Have fun with this stuff, of course. But be careful. Don't poke an eye out.

6/21/2006 11:44:52 PM (Pacific Daylight Time, UTC-07:00)  #   

 Tuesday, June 20, 2006

Jim Johnson started a series back in January that I’m dying to see continued. It's about writing resource managers in System.Transactions, which surprisingly turns out to be incredibly straightforward. Provided you are able to implement the correct ACI[D] transactional qualities for the resource in question, that is. Juval Lowy’s December 2005 MSDN Magazine article on volatile resource managers described how to build what turns out to be essentially mini-transactional memory, without much of the syntax, implicit and transitive qualities, and robustness.

As an example of where you might use a resource manager, imagine that you wanted to ensure that any memory allocations and deallocations inside a transaction scope participate with the System.Transactions ambient transaction. Maybe you'd like your allocations to be in sync with the database server or web service to which you’re also transacting access. I’ll walk through an example of how straightforward writing such a resource manager can be.

First, our starting class is quite simple. It just allocates and frees memory. Sans transactions, it looks like this:

using System.Runtime.InteropServices;

public static class Mm {
    public static IntPtr Malloc(long bytes) {
        return Marshal.AllocHGlobal(new IntPtr(bytes));
    }
    public static void Free(IntPtr pp) {
        Marshal.FreeHGlobal(pp);
    }
}

Mm.Malloc returns a pointer to ‘bytes’ amount of memory via kernel32!GlobalAlloc (which turns out to be a crappy way to manage memory by the way, and is still alive only to support DDE, the clipboard, and OLE, or so I’m told; it works as an example though). Mm.Free takes a pointer to memory that was previously allocated via Mm.Malloc and frees it. Pretty simple.

OK, that’s not incredibly useful, especially considering that we’re just making single-line invocations to the Marshal class. But it’s a starting point.

Ultimately, what we want to ensure is that at the end of a transaction, any memory allocation and deallocation that happened within the transaction is consistent with the outcome of that transaction. That means, quite simply, that if memory was allocated and the transaction commits, we keep the memory allocated around; but if, on the other hand, the transaction rolls back, we must undo the allocation. Similarly, if we free memory and the transaction commits, then the memory remains freed; if it rolls back, we must undo the freeing.

If we want to build such a thing directly on top of existing facilities we clearly can’t do this precisely as I suggest. How do you undo a call to free in the CRT, for example? You can’t.
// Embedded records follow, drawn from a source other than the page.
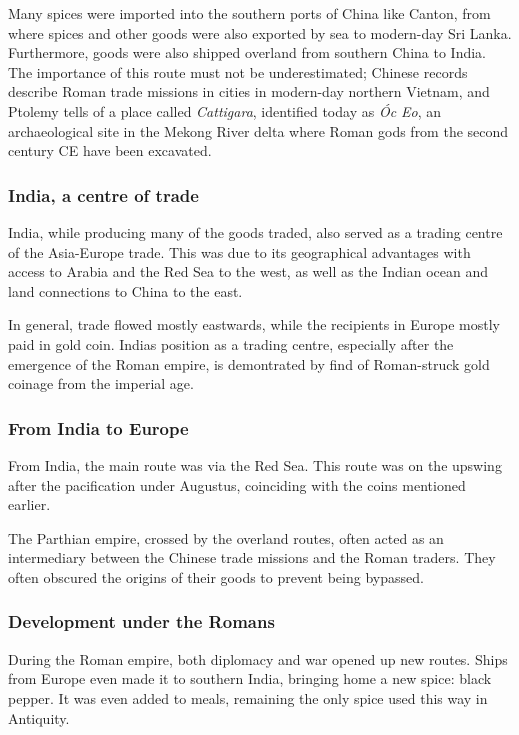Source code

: \documentclass[11pt, a4paper, headings=standardclasses]{scrartcl}
\begin{document}
Many spices were imported into the southern ports of China like Canton, from where spices and other goods were also exported by sea to modern-day Sri Lanka. Furthermore, goods were also shipped overland from southern China to India.\autocite[Maps 4 and 5]{Rome} The importance of this route must not be underestimated; Chinese records describe Roman trade missions in cities in modern-day northern Vietnam\autocite{curtin_1984}, and Ptolemy tells of a place called \emph{Cattigara}, identified today as \emph{\'{O}c Eo}, an archaeological site in the Mekong River delta where Roman gods from the second century CE have been excavated.\autocite{OcEo}

\subsubsection{India, a centre of trade}
India, while producing many of the goods traded, also served as a trading centre of the Asia-Europe trade. This was due to its geographical advantages with access to Arabia and the Red Sea to the west, as well as the Indian ocean and land connections to China to the east.

In general, trade flowed mostly eastwards, while the recipients in Europe mostly paid in gold coin. Indias position as a trading centre, especially after the emergence of the Roman empire, is demontrated by find of Roman-struck gold coinage from the imperial age.\autocite[100]{curtin_1984}\label{gold}

\subsubsection{From India to Europe}

From India, the main route was via the Red Sea. This route was on the upswing after the pacification under Augustus, coinciding with the coins mentioned earlier.\autocite[Chapter 7]{Rome}

The Parthian empire, crossed by the overland routes, often acted as an intermediary between the Chinese trade missions and the Roman traders. They often obscured the origins of their goods to prevent being bypassed.\autocite{SilkRome}

\subsubsection{Development under the Romans}

During the Roman empire, both diplomacy and war opened up new routes. Ships from Europe even made it to southern India, bringing home a new spice: black pepper. It was even added to meals, remaining the only spice used this way in Antiquity.\autocite{RIS}
\end{document}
Once you call free, the memory's gone, returned to the pool, and possibly used before your transaction even knows what to do with itself. But it turns out that we can "fake it" sufficiently close enough that most people can’t tell that we're faking it. Here’s what we do instead:

  1. When somebody allocates memory, we log a compensating action in the transaction that frees the memory should we roll back. If the transaction commits, we do nothing more.
  2. When somebody frees memory, we defer the call to commit time. If it never commit, we never free the memory.

This is fairly well known in database literature. Take a look at Jim Gray’s 1980 paper, A Transaction Model, where he describes REDO and UNDO actions, to see what I mean. (1980! That was ages ago.) What we’re saying basically is that allocation logs an UNDO action and freeing logs a REDO action. The isolation leaks out of this in some regard--evidence of our "faking it"--because the fact that our freed memory isn’t instantaneously available to other allocations might be noticed, especially under high stress conditions. OOMs may result that would have not otherwise happened, and the working set of the program may increase, especially for long running transactions. Cest la vie.

Anyhow… on to the implementation of these ideas. It’s surprisingly simple.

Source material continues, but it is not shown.